Task goal: Return the data below unchanged. Drop any pictures.

Stored data:
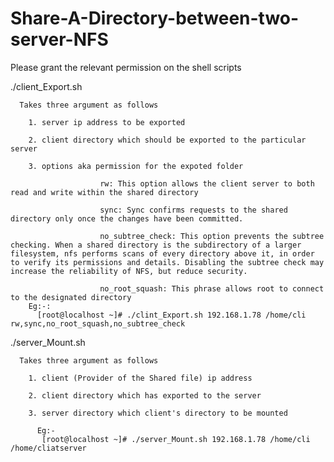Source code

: # Share-A-Directory-between-two-server-NFS
 Please grant the relevant permission on the shell scripts
 
  ./client_Export.sh
 
      Takes three argument as follows
 
        1. server ip address to be exported
 
        2. client directory which should be exported to the particular server
 
        3. options aka permission for the expoted folder
                        
                        rw: This option allows the client server to both read and write within the shared directory
                        
                        sync: Sync confirms requests to the shared directory only once the changes have been committed.
                        
                        no_subtree_check: This option prevents the subtree checking. When a shared directory is the subdirectory of a larger filesystem, nfs performs scans of every directory above it, in order to verify its permissions and details. Disabling the subtree check may increase the reliability of NFS, but reduce security.
                        
                        no_root_squash: This phrase allows root to connect to the designated directory
        Eg:-:
          [root@localhost ~]# ./clint_Export.sh 192.168.1.78 /home/cli rw,sync,no_root_squash,no_subtree_check 

 ./server_Mount.sh
 
      Takes three argument as follows
 
        1. client (Provider of the Shared file) ip address 
 
        2. client directory which has exported to the server
 
        3. server directory which client's directory to be mounted
 
          Eg:-
           [root@localhost ~]# ./server_Mount.sh 192.168.1.78 /home/cli /home/cliatserver
        

  
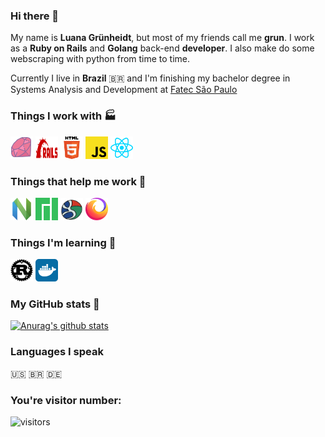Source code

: ### Hi there 👋

My name is **Luana Grünheidt**, but most of my friends call me **grun**. I work as a **Ruby on Rails** and **Golang** back-end **developer**. I also make do some webscraping with python from time to time. 

Currently I live in **Brazil** :brazil: and I'm finishing my bachelor degree in Systems Analysis and Development at [Fatec São Paulo](https://en.wikipedia.org/wiki/S%C3%A3o_Paulo_State_Technological_College)


### Things I work with :factory:
<a href='https://www.ruby-lang.org/en/' target="_blank"><img height="36" width="36" src="https://raw.githubusercontent.com/grun00/grun00/master/icons/ruby.svg"/></a> <a href='https://rubyonrails.org/' target='_blank'><img height="36" width="36" fill='red' src="https://raw.githubusercontent.com/grun00/grun00/master/icons/rubyonrails.svg"/></a> <a href='https://developer.mozilla.org/en-US/docs/Web/Guide/HTML/HTML5' target='_blank'><img height="36" width="36" src="https://raw.githubusercontent.com/grun00/grun00/master/icons/html5.svg"/></a> <a href='https://developer.mozilla.org/en-US/docs/Web/JavaScript' target='_blank'><img height="36" width="36" src="https://raw.githubusercontent.com/grun00/grun00/master/icons/javascript.svg"/></a> <a href='https://reactjs.org/' target='_blank'><img height="36" width="36" src="https://raw.githubusercontent.com/grun00/grun00/master/icons/react.svg"/></a>


### Things that help me work :trolleybus:

<a href='https://neovim.io/' target='_blank'><img height="36" width="36" src="https://raw.githubusercontent.com/grun00/grun00/master/icons/neovim.svg"/></a> <a href='https://manjaro.org/' target='_blank'><img height="36" width="36" src="https://raw.githubusercontent.com/grun00/grun00/master/icons/manjaro.svg"/></a> <a href='https://www.google.com/' target='_blank'><img height="36" width="36" src="https://raw.githubusercontent.com/grun00/grun00/master/icons/google.svg"/></a> <a href='https://www.mozilla.org/en-US/firefox/new/' target='_blank'><img height="36" width="36" src="https://raw.githubusercontent.com/grun00/grun00/master/icons/firefoxbrowser.svg"/></a>

### Things I'm learning :thought_balloon:

<a href='https://www.rust-lang.org/' target='_blank'><img height="36" width="36" src="https://raw.githubusercontent.com/grun00/grun00/master/icons/rust.svg"/></a> <a href='https://www.docker.com/' target='_blank'><img height="36" width="36" src="https://raw.githubusercontent.com/grun00/grun00/master/icons/docker.svg"/></a>

### My GitHub stats :game_die:

[![Anurag's github stats](https://github-readme-stats.vercel.app/api?username=grun00&count_private=true&show_icons=true&theme=gruvbox)](https://github.com/anuraghazra/github-readme-stats)

### Languages I speak
:us:
:brazil:
:de:

### You're visitor number:

![visitors](https://visitor-badge.glitch.me/badge?page_id=grun00.grun00)
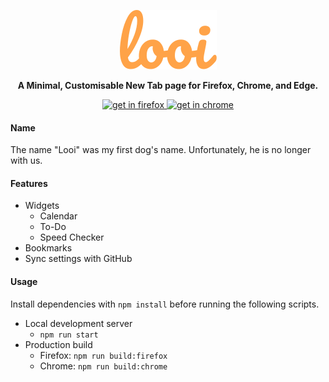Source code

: <p align="center"><img alt="looi" src="src/assets/images/looi.svg"></p>

<p align="center"><b>A Minimal, Customisable New Tab page for Firefox, Chrome, and Edge.</b></p>

<p align="center">
<a href="https://addons.mozilla.org/en-US/firefox/addon/looi/" alt="Firefox AddOn">
<img alt="get in firefox" src="https://blog.mozilla.org/addons/files/2015/11/get-the-addon-small.png">
</a>

<a href="https://chromewebstore.google.com/detail/looi/cjdjdglhngkmbmmhpmmfkmhimidefhen" alt="Chrome WebStore">
<img alt="get in chrome" src="https://developer.chrome.com/static/docs/webstore/branding/image/206x58-chrome-web-043497a3d766e.png">
</a>
</p>

#### Name

The name "Looi" was my first dog's name. Unfortunately, he is no longer with us.

#### Features

- Widgets
    - Calendar
    - To-Do
    - Speed Checker
- Bookmarks
- Sync settings with GitHub

#### Usage

Install dependencies with `npm install` before running the following scripts.

- Local development server
    - `npm run start`
- Production build
    - Firefox: `npm run build:firefox`
    - Chrome: `npm run build:chrome`
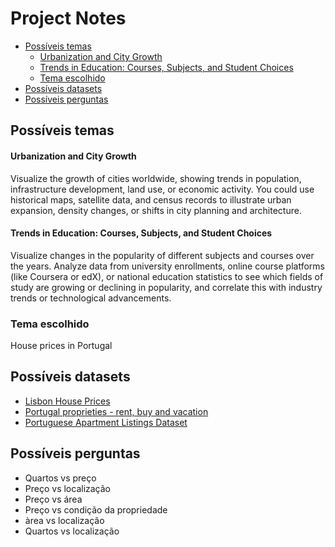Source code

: # Project Notes <!-- omit in toc -->

- [Possíveis temas](#possíveis-temas)
    - [Urbanization and City Growth](#urbanization-and-city-growth)
    - [Trends in Education: Courses, Subjects, and Student Choices](#trends-in-education-courses-subjects-and-student-choices)
  - [Tema escolhido](#tema-escolhido)
- [Possíveis datasets](#possíveis-datasets)
- [Possíveis perguntas](#possíveis-perguntas)

## Possíveis temas

#### Urbanization and City Growth

Visualize the growth of cities worldwide, showing trends in population, infrastructure development, land use, or economic activity. You could use historical maps, satellite data, and census records to illustrate urban expansion, density changes, or shifts in city planning and architecture.

#### Trends in Education: Courses, Subjects, and Student Choices

Visualize changes in the popularity of different subjects and courses over the years. Analyze data from university enrollments, online course platforms (like Coursera or edX), or national education statistics to see which fields of study are growing or declining in popularity, and correlate this with industry trends or technological advancements.

### Tema escolhido

House prices in Portugal

## Possíveis datasets

- [Lisbon House Prices](https://www.kaggle.com/datasets/cgrodrigues/lisbon-house-prices)
- [Portugal proprieties - rent, buy and vacation](https://www.kaggle.com/datasets/mcarujo/portugal-proprieties-rent-buy-and-vacation)
- [Portuguese Apartment Listings Dataset](https://www.kaggle.com/datasets/andpereira/portugal-real-estate-house-pricing)

## Possíveis perguntas

- Quartos vs preço
- Preço vs localização
- Preço vs área
- Preço vs condição da propriedade
- àrea vs localização
- Quartos vs localização

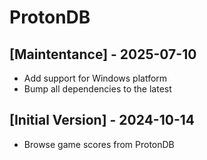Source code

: # ProtonDB

## [Maintentance] - 2025-07-10

- Add support for Windows platform
- Bump all dependencies to the latest

## [Initial Version] - 2024-10-14

- Browse game scores from ProtonDB
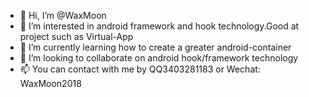 - 👋 Hi, I’m @WaxMoon
- 👀 I’m interested in android framework and hook technology.Good at project such as Virtual-App
- 🌱 I’m currently learning how to create a greater android-container
- 💞️ I’m looking to collaborate on android hook/framework technology
- 📫 You can contact with me by QQ3403281183 or Wechat: WaxMoon2018

<!---
WaxMoon/WaxMoon is a ✨ special ✨ repository because its `README.md` (this file) appears on your GitHub profile.
You can click the Preview link to take a look at your changes.
--->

Response area:
Source code

: # Share-A-Directory-between-two-server-NFS
 Please grant the relevant permission on the shell scripts
 
  ./client_Export.sh
 
      Takes three argument as follows
 
        1. server ip address to be exported
 
        2. client directory which should be exported to the particular server
 
        3. options aka permission for the expoted folder
                        
                        rw: This option allows the client server to both read and write within the shared directory
                        
                        sync: Sync confirms requests to the shared directory only once the changes have been committed.
                        
                        no_subtree_check: This option prevents the subtree checking. When a shared directory is the subdirectory of a larger filesystem, nfs performs scans of every directory above it, in order to verify its permissions and details. Disabling the subtree check may increase the reliability of NFS, but reduce security.
                        
                        no_root_squash: This phrase allows root to connect to the designated directory
        Eg:-:
          [root@localhost ~]# ./clint_Export.sh 192.168.1.78 /home/cli rw,sync,no_root_squash,no_subtree_check 

 ./server_Mount.sh
 
      Takes three argument as follows
 
        1. client (Provider of the Shared file) ip address 
 
        2. client directory which has exported to the server
 
        3. server directory which client's directory to be mounted
 
          Eg:-
           [root@localhost ~]# ./server_Mount.sh 192.168.1.78 /home/cli /home/cliatserver
        

  
Source code

: ### Hi there 👋

My name is **Luana Grünheidt**, but most of my friends call me **grun**. I work as a **Ruby on Rails** and **Golang** back-end **developer**. I also make do some webscraping with python from time to time. 

Currently I live in **Brazil** :brazil: and I'm finishing my bachelor degree in Systems Analysis and Development at [Fatec São Paulo](https://en.wikipedia.org/wiki/S%C3%A3o_Paulo_State_Technological_College)


### Things I work with :factory:
<a href='https://www.ruby-lang.org/en/' target="_blank"><img height="36" width="36" src="https://raw.githubusercontent.com/grun00/grun00/master/icons/ruby.svg"/></a> <a href='https://rubyonrails.org/' target='_blank'><img height="36" width="36" fill='red' src="https://raw.githubusercontent.com/grun00/grun00/master/icons/rubyonrails.svg"/></a> <a href='https://developer.mozilla.org/en-US/docs/Web/Guide/HTML/HTML5' target='_blank'><img height="36" width="36" src="https://raw.githubusercontent.com/grun00/grun00/master/icons/html5.svg"/></a> <a href='https://developer.mozilla.org/en-US/docs/Web/JavaScript' target='_blank'><img height="36" width="36" src="https://raw.githubusercontent.com/grun00/grun00/master/icons/javascript.svg"/></a> <a href='https://reactjs.org/' target='_blank'><img height="36" width="36" src="https://raw.githubusercontent.com/grun00/grun00/master/icons/react.svg"/></a>


### Things that help me work :trolleybus:

<a href='https://neovim.io/' target='_blank'><img height="36" width="36" src="https://raw.githubusercontent.com/grun00/grun00/master/icons/neovim.svg"/></a> <a href='https://manjaro.org/' target='_blank'><img height="36" width="36" src="https://raw.githubusercontent.com/grun00/grun00/master/icons/manjaro.svg"/></a> <a href='https://www.google.com/' target='_blank'><img height="36" width="36" src="https://raw.githubusercontent.com/grun00/grun00/master/icons/google.svg"/></a> <a href='https://www.mozilla.org/en-US/firefox/new/' target='_blank'><img height="36" width="36" src="https://raw.githubusercontent.com/grun00/grun00/master/icons/firefoxbrowser.svg"/></a>

### Things I'm learning :thought_balloon:

<a href='https://www.rust-lang.org/' target='_blank'><img height="36" width="36" src="https://raw.githubusercontent.com/grun00/grun00/master/icons/rust.svg"/></a> <a href='https://www.docker.com/' target='_blank'><img height="36" width="36" src="https://raw.githubusercontent.com/grun00/grun00/master/icons/docker.svg"/></a>

### My GitHub stats :game_die:

[![Anurag's github stats](https://github-readme-stats.vercel.app/api?username=grun00&count_private=true&show_icons=true&theme=gruvbox)](https://github.com/anuraghazra/github-readme-stats)

### Languages I speak
:us:
:brazil:
:de:

### You're visitor number:

![visitors](https://visitor-badge.glitch.me/badge?page_id=grun00.grun00)
Source code

: <p align="center"><img alt="looi" src="src/assets/images/looi.svg"></p>

<p align="center"><b>A Minimal, Customisable New Tab page for Firefox, Chrome, and Edge.</b></p>

<p align="center">
<a href="https://addons.mozilla.org/en-US/firefox/addon/looi/" alt="Firefox AddOn">
<img alt="get in firefox" src="https://blog.mozilla.org/addons/files/2015/11/get-the-addon-small.png">
</a>

<a href="https://chromewebstore.google.com/detail/looi/cjdjdglhngkmbmmhpmmfkmhimidefhen" alt="Chrome WebStore">
<img alt="get in chrome" src="https://developer.chrome.com/static/docs/webstore/branding/image/206x58-chrome-web-043497a3d766e.png">
</a>
</p>

#### Name

The name "Looi" was my first dog's name. Unfortunately, he is no longer with us.

#### Features

- Widgets
    - Calendar
    - To-Do
    - Speed Checker
- Bookmarks
- Sync settings with GitHub

#### Usage

Install dependencies with `npm install` before running the following scripts.

- Local development server
    - `npm run start`
- Production build
    - Firefox: `npm run build:firefox`
    - Chrome: `npm run build:chrome`
Source code

: # Project Notes <!-- omit in toc -->

- [Possíveis temas](#possíveis-temas)
    - [Urbanization and City Growth](#urbanization-and-city-growth)
    - [Trends in Education: Courses, Subjects, and Student Choices](#trends-in-education-courses-subjects-and-student-choices)
  - [Tema escolhido](#tema-escolhido)
- [Possíveis datasets](#possíveis-datasets)
- [Possíveis perguntas](#possíveis-perguntas)

## Possíveis temas

#### Urbanization and City Growth

Visualize the growth of cities worldwide, showing trends in population, infrastructure development, land use, or economic activity. You could use historical maps, satellite data, and census records to illustrate urban expansion, density changes, or shifts in city planning and architecture.

#### Trends in Education: Courses, Subjects, and Student Choices

Visualize changes in the popularity of different subjects and courses over the years. Analyze data from university enrollments, online course platforms (like Coursera or edX), or national education statistics to see which fields of study are growing or declining in popularity, and correlate this with industry trends or technological advancements.

### Tema escolhido

House prices in Portugal

## Possíveis datasets

- [Lisbon House Prices](https://www.kaggle.com/datasets/cgrodrigues/lisbon-house-prices)
- [Portugal proprieties - rent, buy and vacation](https://www.kaggle.com/datasets/mcarujo/portugal-proprieties-rent-buy-and-vacation)
- [Portuguese Apartment Listings Dataset](https://www.kaggle.com/datasets/andpereira/portugal-real-estate-house-pricing)

## Possíveis perguntas

- Quartos vs preço
- Preço vs localização
- Preço vs área
- Preço vs condição da propriedade
- àrea vs localização
- Quartos vs localização

Source code

: # ProtonDB

## [Maintentance] - 2025-07-10

- Add support for Windows platform
- Bump all dependencies to the latest

## [Initial Version] - 2024-10-14

- Browse game scores from ProtonDB
 - 👋 Hi, I’m @WaxMoon
- 👀 I’m interested in android framework and hook technology.Good at project such as Virtual-App
- 🌱 I’m currently learning how to create a greater android-container
- 💞️ I’m looking to collaborate on android hook/framework technology
- 📫 You can contact with me by QQ3403281183 or Wechat: WaxMoon2018

<!---
WaxMoon/WaxMoon is a ✨ special ✨ repository because its `README.md` (this file) appears on your GitHub profile.
You can click the Preview link to take a look at your changes.
--->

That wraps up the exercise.